§ Task to carry out
Your task is to copy the stretch of lines in the records below that begins with the line containing "Rosbridge (if using web interface)" and ends with the line containing "(Optional) if you", exactly as written, with nothing added.

Dataset records Block Start

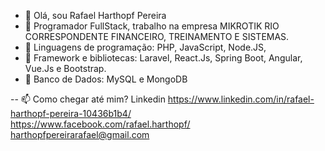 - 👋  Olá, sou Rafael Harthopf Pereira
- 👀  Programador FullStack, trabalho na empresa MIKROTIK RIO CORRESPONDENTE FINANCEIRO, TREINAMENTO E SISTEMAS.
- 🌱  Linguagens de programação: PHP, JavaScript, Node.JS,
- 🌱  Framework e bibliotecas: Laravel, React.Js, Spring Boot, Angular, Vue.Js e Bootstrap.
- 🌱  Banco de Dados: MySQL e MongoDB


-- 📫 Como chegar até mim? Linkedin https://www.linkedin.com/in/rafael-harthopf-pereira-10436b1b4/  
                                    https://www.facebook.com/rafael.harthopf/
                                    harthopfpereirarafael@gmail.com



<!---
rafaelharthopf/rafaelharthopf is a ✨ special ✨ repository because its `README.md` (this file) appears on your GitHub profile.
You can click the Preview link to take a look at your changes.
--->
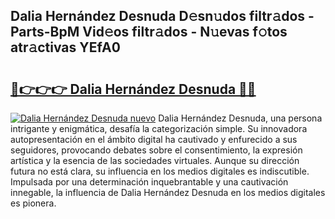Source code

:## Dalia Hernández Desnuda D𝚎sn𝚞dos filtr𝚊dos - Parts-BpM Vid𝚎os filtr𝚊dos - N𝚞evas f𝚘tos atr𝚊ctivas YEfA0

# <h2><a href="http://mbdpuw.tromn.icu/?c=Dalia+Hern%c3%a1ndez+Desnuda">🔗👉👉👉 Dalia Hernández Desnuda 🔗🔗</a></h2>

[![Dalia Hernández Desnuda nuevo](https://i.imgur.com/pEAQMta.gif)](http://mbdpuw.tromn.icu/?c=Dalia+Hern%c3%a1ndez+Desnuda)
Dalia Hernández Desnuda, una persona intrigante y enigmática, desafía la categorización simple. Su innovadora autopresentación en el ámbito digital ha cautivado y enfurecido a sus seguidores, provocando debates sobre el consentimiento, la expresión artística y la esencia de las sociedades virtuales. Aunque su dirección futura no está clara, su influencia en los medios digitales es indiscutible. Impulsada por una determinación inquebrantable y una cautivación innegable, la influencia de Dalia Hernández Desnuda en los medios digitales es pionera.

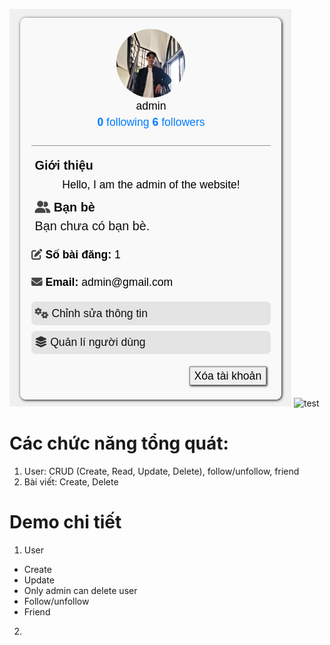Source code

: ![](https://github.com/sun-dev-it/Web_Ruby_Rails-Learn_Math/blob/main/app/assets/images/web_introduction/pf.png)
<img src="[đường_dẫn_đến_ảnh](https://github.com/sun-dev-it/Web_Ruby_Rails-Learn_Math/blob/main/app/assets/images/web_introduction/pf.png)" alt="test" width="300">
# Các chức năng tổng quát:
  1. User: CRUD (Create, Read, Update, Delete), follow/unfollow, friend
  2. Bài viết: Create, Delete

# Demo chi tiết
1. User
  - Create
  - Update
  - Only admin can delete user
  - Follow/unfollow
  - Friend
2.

Dataset records Block End
Dataset records Block Start

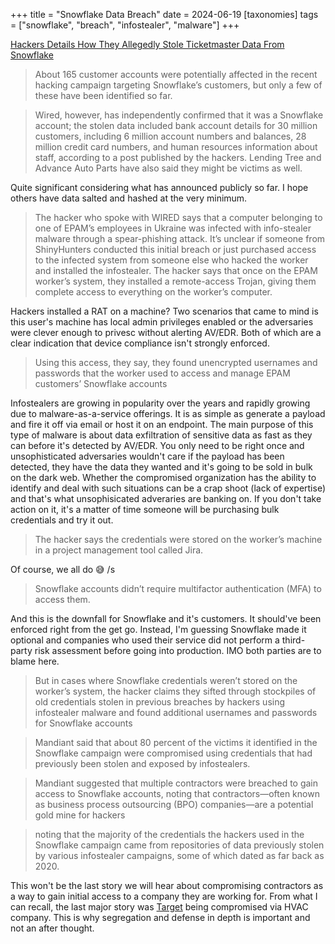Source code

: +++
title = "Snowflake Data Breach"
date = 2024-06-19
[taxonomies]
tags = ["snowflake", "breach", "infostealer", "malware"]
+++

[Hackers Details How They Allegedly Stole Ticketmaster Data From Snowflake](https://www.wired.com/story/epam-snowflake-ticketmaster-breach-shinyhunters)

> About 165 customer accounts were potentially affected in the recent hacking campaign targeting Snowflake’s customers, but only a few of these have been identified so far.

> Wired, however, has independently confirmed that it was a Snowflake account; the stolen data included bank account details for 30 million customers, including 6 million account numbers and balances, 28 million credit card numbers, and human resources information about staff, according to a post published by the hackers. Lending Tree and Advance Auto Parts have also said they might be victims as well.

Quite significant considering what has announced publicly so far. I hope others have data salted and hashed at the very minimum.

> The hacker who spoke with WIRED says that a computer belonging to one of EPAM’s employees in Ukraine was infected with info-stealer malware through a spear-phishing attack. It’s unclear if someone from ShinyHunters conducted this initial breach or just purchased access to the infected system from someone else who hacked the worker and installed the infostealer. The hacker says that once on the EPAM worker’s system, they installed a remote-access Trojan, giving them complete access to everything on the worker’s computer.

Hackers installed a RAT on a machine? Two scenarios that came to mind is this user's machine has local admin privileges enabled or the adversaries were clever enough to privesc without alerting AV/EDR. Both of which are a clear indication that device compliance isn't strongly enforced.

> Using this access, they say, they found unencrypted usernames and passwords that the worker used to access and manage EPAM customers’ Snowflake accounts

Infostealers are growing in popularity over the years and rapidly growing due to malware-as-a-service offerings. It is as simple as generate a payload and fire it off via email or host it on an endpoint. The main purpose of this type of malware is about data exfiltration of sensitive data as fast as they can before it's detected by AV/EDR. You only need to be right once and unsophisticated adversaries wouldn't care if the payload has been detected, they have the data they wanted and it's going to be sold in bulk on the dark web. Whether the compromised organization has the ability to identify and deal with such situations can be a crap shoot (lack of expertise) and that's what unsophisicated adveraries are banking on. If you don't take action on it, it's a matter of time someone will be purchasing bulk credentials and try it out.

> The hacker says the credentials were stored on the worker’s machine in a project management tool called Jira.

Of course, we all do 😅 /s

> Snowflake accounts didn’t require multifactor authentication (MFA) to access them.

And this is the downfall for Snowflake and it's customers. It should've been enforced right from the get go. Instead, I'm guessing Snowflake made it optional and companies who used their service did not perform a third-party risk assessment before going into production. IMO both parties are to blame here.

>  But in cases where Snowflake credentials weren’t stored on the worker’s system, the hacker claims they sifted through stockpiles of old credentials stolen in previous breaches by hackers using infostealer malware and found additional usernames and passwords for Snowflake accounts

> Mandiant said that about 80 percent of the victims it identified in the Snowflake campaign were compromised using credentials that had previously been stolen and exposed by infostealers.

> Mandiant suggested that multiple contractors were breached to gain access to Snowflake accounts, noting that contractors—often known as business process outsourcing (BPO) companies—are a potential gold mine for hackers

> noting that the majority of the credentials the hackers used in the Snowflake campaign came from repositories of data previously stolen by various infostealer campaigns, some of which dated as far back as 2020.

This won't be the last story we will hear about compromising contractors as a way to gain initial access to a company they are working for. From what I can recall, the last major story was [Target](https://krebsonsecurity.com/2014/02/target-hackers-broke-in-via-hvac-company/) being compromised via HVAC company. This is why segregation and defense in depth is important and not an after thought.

Dataset records Block End
Dataset records Block Start

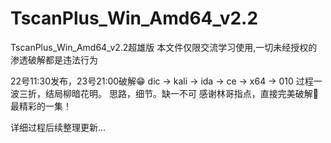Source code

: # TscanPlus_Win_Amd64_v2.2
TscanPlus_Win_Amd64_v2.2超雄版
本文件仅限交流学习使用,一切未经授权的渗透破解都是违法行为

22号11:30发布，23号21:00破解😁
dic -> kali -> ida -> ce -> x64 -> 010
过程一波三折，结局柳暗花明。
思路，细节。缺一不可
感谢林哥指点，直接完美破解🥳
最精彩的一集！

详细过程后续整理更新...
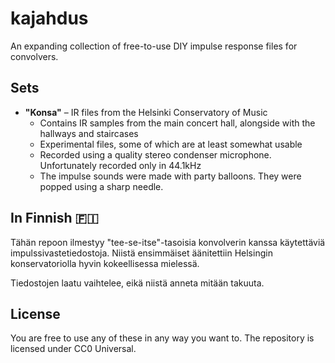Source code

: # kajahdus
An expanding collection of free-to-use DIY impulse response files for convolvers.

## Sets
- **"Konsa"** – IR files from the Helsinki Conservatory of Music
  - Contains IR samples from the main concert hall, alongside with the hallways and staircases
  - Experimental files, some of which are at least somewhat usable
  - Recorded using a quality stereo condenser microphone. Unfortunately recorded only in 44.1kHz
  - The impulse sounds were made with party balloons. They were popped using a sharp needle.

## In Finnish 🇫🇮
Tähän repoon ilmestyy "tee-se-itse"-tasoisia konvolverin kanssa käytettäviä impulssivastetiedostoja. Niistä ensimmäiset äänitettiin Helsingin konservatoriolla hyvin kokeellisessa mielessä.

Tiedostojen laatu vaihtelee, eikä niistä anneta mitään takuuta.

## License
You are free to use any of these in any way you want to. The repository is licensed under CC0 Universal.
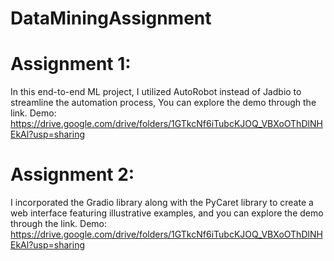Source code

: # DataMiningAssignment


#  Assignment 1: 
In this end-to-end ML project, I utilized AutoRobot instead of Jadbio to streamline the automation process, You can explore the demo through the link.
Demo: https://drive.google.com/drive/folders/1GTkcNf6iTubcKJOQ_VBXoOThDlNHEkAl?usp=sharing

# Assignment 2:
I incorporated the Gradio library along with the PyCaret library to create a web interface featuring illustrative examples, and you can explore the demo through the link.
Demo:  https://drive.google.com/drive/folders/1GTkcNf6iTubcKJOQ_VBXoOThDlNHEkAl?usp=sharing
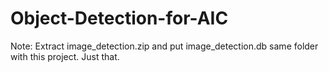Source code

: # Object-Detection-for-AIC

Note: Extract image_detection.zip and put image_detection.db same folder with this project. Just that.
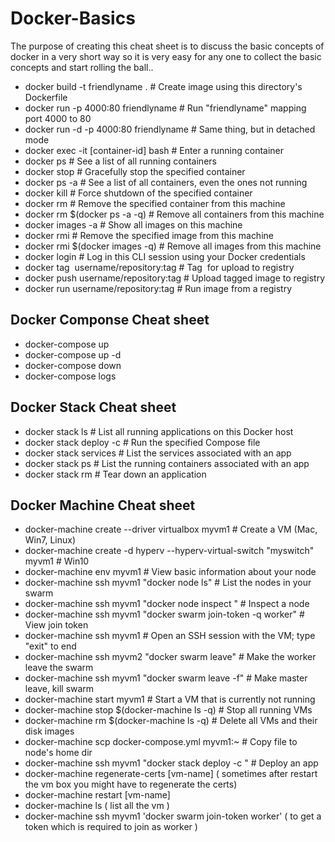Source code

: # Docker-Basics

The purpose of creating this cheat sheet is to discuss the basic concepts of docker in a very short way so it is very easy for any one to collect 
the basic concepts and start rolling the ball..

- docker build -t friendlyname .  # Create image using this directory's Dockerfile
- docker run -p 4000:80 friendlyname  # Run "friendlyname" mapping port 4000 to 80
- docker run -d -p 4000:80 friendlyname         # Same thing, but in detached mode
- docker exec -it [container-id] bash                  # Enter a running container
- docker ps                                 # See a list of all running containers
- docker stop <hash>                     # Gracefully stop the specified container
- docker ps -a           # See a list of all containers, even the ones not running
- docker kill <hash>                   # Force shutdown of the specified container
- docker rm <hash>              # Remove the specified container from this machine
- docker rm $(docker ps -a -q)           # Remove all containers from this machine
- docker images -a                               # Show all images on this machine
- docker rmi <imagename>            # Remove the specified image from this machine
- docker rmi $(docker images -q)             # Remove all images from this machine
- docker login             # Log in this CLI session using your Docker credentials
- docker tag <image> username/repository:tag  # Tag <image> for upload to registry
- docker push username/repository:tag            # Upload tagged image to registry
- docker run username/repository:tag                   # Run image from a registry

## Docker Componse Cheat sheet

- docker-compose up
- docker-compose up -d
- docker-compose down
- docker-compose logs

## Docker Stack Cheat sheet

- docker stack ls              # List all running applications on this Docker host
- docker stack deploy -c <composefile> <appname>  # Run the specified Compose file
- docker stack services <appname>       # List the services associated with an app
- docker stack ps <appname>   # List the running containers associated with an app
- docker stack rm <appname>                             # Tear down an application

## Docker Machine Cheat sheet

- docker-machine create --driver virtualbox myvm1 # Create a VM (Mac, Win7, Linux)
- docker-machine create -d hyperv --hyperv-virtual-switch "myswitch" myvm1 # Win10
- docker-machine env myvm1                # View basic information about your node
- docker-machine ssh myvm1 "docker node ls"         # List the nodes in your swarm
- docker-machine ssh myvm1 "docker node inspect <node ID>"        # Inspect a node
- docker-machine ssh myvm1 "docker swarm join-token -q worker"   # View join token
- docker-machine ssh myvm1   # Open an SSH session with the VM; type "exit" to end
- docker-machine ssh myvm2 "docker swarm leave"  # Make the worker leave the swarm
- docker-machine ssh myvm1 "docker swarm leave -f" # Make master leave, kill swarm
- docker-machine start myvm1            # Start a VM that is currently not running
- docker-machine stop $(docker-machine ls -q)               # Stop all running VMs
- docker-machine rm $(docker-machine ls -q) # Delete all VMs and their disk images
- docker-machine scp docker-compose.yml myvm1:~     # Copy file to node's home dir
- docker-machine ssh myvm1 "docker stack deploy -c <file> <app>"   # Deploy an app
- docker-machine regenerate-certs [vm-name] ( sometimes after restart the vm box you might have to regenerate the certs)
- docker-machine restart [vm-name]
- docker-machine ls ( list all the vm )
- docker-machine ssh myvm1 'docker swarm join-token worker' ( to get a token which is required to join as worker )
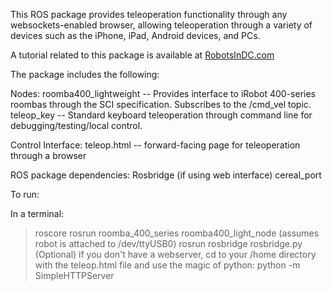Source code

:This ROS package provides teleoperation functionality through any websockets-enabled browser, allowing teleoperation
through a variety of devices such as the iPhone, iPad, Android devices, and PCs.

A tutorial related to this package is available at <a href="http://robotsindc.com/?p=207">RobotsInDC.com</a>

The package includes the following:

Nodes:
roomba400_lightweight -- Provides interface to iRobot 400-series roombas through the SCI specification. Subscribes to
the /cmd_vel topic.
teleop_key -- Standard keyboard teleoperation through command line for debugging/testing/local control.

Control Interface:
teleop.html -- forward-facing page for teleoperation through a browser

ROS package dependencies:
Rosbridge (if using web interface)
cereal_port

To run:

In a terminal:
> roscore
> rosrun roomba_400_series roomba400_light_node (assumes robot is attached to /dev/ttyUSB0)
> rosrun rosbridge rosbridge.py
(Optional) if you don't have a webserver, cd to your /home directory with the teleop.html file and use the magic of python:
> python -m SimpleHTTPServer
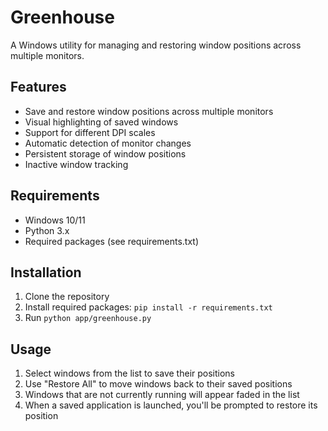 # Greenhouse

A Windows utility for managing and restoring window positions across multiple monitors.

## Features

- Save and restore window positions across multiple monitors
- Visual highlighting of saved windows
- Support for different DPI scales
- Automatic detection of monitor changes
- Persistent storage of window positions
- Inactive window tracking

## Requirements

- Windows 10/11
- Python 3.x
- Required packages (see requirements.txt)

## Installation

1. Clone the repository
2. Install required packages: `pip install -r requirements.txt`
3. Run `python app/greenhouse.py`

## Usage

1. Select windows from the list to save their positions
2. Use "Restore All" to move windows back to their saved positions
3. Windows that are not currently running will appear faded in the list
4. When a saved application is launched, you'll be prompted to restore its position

Dataset records Block End

§ Answer space
Rosbridge (if using web interface)
cereal_port

To run:

In a terminal:
> roscore
> rosrun roomba_400_series roomba400_light_node (assumes robot is attached to /dev/ttyUSB0)
> rosrun rosbridge rosbridge.py
(Optional) if you don't have a webserver, cd to your /home directory with the teleop.html file and use the magic of python:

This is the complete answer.